作为示例，就下载一个ssd-mobilenet-v2(default)模型

$ mkdir model-mirror-190618
$ cd model-mirror-190618
$ wget https://github.com/dusty-nv/jetson-inference/releases/download/model-mirror-190618/ssd-mobilenet-v2.tar.gz
$ tar -zxvf ssd-mobilenet-v2.tar.gz -c ../data/networks
$ cd ..

注：这个模型文件下载要注意，将解压缩文件放置到ssd-mobilenet-v2目录下。

2.3 操作示例

$ cd build/aarch64/bin/

2.3.1 单张照片

# c++
$ ./detectnet --network=ssd-mobilenet-v2 images/peds_0.jpg images/test/output_detectnet_cpp.jpg

# python
$ ./detectnet.py --network=ssd-mobilenet-v2 images/peds_0.jpg images/test/output_detectnet_python.jpg

本次cpp和python执行概率结果一致，不像imagenet有差异。

在这里插入图片描述

2.3.2 多张照片

# c++
$ ./detectnet "images/peds_*.jpg" images/test/peds_output_detectnet_cpp_%i.jpg

# python
$ ./detectnet.py "images/peds_*.jpg" images/test/peds_output_detectnet_python_%i.jpg

注：多张图片这里就不再放出了，感兴趣的朋友下载代码，本地运行一下即可。

2.3.3 视频

# download test video
wget https://nvidia.box.com/shared/static/veuuimq6pwvd62p9fresqhrrmfqz0e2f.mp4 -o pedestrians.mp4

# c++
$ ./detectnet ../../../pedestrians.mp4 images/test/pedestrians_ssd_detectnet_cpp.mp4

# python
$ ./detectnet.py ../../../pedestrians.mp4 images/test/pedestrians_ssd_detectnet_python.mp4

pedestrians

3. 代码

3.1 python

import statements
├── import sys
├── import argparse
├── from jetson_inference import detectnet
└── from jetson_utils import videosource, videooutput, log

command-line argument parsing
├── create argumentparser
│   ├── description: "locate objects in a live camera stream using an object detection dnn."
│   ├── formatter_class: argparse.rawtexthelpformatter
│   └── epilog: detectnet.usage() + videosource.usage() + videooutput.usage() + log.usage()
├── add arguments
│   ├── input: "uri of the input stream"
│   ├── output: "uri of the output stream"
│   ├── --network: "pre-trained model to load (default: 'ssd-mobilenet-v2')"
│   ├── --overlay: "detection overlay flags (default: 'box,labels,conf')"
│   └── --threshold: "minimum detection threshold to use (default: 0.5)"
└── parse arguments
    ├── args = parser.parse_known_args()[0]
    └── exception handling
        ├── print("")
        └── parser.print_help()
        └── sys.exit(0)

create video sources and outputs
├── input = videosource(args.input, argv=sys.argv)
└── output = videooutput(args.output, argv=sys.argv)

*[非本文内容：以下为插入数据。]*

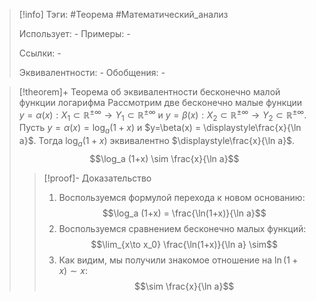 > [!info]
> Тэги: #Теорема #Математический_анализ   
> 
> Использует: *-*
> Примеры: *-*
> 
> Ссылки: *-*
> 
> Эквивалентности: *-*
> Обобщения: *-*

> [!theorem]+ Теорема об эквивалентности бесконечно малой функции логарифма
> Рассмотрим две бесконечно малые функции $y=\alpha(x):X_1 \subset \mathbb{R^{\pm\infty}}\rightarrow Y_1 \subset \mathbb{R^{\pm\infty}}$ и $y=\beta(x):X_2 \subset \mathbb{R^{\pm\infty}}\rightarrow Y_2 \subset \mathbb{R^{\pm\infty}}$. Пусть $y=\alpha(x) = \log_a (1+x)$ и $y=\beta(x) = \displaystyle\frac{x}{\ln a}$. Тогда $\log_a (1+x)$ эквивалентно $\displaystyle\frac{x}{\ln a}$.
> $$\log_a (1+x) \sim \frac{x}{\ln a}$$
> > [!proof]- Доказательство
> > 1. Воспользуемся формулой перехода к новом основанию: $$\log_a (1+x) = \frac{\ln(1+x)}{\ln a}$$ 
> > 2. Воспользуемся сравнением бесконечно малых функций: $$\lim_{x\to x_0} \frac{\ln(1+x)}{\ln a} \sim$$
> > 3. Как видим, мы получили знакомое отношение на $\ln (1+x) \sim x$: $$\sim \frac{x}{\ln a}$$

load object detection network
└── net = detectnet(args.network, sys.argv, args.threshold)

# note: hard-code paths to load a model (commented out)
   ├── net = detectnet(model="model/ssd-mobilenet.onnx", labels="model/labels.txt", 
   ├──                 input_blob="input_0", output_cvg="scores", output_bbox="boxes", 
   └──                 threshold=args.threshold)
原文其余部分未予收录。